[Date Prev][Date Next]
[Chronological]
[Thread]
[Top]
Re: SASL authentication with open ldap
Tony Earnshaw wrote:
> JOYDEEP wrote, on 13. mar 2007 09:13:
>
> [...]
>
>> 1> I have executed "saslpasswd2 admin" to create the user admin in the
>> sasldb2
>>
>> 2> "sasldblistusers2" shows as below
>>
>> admin@linux.kolkatainfoservices.in: userPassword
>>
>> 3> now the command *ldapsearch -H ldaps://* when asks the password I
>> gave the admin password stored in sasldb2.
>> and now it is working.
>
> [...]
>
>> 5> BUT when I added entry for Manager ( as per root dn) and provide the
>> password of manager it is not working.

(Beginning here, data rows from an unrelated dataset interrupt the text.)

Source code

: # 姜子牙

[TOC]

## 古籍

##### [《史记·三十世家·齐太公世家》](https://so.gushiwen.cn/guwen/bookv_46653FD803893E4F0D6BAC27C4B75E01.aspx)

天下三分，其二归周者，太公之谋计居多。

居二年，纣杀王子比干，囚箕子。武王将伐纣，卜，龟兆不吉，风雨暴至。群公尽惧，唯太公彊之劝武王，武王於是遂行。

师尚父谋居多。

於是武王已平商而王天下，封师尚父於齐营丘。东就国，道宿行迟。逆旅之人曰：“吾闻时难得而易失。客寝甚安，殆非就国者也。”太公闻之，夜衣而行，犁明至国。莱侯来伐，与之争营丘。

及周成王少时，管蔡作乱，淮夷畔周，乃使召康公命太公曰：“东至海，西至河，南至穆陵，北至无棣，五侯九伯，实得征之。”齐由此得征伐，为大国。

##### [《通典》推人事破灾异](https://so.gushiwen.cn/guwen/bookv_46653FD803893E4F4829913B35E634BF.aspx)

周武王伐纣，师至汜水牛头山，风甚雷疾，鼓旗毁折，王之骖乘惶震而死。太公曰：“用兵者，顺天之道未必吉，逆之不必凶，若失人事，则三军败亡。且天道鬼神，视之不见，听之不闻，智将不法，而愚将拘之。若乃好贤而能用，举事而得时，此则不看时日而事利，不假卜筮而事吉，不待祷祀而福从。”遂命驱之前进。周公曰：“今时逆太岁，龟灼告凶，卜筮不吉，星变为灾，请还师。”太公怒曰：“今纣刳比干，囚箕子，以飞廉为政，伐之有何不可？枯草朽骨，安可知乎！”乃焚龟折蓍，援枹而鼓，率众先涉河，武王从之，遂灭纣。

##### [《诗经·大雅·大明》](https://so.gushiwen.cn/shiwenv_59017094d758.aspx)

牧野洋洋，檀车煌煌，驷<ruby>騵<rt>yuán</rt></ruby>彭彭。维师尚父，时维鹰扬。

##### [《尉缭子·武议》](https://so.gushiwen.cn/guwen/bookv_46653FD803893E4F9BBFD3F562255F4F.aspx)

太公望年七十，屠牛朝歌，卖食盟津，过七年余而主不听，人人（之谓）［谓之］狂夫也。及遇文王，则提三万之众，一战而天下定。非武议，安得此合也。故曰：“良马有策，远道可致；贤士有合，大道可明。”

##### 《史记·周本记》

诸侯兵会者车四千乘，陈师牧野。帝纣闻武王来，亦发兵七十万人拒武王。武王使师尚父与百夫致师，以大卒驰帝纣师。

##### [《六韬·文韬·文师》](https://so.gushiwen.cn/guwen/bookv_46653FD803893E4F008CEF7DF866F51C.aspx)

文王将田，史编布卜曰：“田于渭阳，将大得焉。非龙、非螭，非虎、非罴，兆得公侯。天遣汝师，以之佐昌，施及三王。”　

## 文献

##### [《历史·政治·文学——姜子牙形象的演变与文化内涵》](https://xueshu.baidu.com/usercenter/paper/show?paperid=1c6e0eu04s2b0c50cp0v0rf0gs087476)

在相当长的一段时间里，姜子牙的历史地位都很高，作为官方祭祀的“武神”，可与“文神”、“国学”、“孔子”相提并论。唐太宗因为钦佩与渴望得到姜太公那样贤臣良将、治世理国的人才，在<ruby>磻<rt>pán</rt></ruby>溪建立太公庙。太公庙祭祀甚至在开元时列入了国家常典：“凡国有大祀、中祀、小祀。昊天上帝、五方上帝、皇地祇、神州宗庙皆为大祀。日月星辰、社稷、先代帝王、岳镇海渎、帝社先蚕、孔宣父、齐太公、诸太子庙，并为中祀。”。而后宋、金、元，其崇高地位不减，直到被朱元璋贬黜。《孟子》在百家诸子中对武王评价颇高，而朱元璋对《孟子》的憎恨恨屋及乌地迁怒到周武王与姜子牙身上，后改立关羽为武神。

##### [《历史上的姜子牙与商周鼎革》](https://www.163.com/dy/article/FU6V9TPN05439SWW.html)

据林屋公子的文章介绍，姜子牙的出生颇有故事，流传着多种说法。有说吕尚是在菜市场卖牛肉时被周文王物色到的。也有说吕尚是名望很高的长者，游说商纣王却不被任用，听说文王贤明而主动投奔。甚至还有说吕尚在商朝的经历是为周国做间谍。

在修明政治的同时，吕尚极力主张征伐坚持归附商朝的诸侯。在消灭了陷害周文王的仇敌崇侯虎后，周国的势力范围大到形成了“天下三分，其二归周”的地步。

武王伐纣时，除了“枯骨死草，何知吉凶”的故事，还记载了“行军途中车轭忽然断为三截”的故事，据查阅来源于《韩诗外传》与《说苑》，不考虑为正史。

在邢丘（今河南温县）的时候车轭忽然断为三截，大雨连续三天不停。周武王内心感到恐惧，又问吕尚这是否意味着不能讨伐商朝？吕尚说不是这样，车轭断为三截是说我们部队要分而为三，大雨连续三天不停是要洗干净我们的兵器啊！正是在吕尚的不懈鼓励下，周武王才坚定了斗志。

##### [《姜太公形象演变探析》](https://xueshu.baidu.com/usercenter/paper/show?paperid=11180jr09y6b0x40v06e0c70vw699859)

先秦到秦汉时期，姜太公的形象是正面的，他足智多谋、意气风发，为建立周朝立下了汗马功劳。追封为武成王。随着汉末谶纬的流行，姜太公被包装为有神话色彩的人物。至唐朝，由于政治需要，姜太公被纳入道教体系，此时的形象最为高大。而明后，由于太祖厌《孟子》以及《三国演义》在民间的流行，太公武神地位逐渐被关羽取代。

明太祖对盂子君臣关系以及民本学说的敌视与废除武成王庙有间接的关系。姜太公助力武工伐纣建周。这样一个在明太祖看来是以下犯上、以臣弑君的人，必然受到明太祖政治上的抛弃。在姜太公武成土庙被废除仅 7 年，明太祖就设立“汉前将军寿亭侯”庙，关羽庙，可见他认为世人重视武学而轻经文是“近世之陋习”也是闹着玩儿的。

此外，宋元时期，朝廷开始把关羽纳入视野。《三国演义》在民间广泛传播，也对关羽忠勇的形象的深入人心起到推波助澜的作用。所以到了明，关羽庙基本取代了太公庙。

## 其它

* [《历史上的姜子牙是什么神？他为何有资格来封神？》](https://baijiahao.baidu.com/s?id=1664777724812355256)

>> even it is not working for any other uesrs which I have added in
>> sasldb2.
>>
>>
>> How can I fix the problem ?
>>
>> PS: here is my ldif as attachment
>
> I don't see any entry for admin in the ldif. 4 things are important:
>
> 1: There has to be a section for SASL mapping rules in
> slapd.conf/cn=config hierarchy as detailed in the admin guide 11.2.6.
> Something like:
>
> sasl-regexp uid=(.*),cn=digest-md5,cn=auth
> "ldap:///dc=example,dc=com??sub?uid=$1"
> What does yours look like?
Thanks a lot Tony. Now it has become clear to me that slapd.conf has
some mechanism to talk with sasl. I don't have the
sasl-regexp uid=(.*),cn=digest-md5,cn=auth and it is the problem.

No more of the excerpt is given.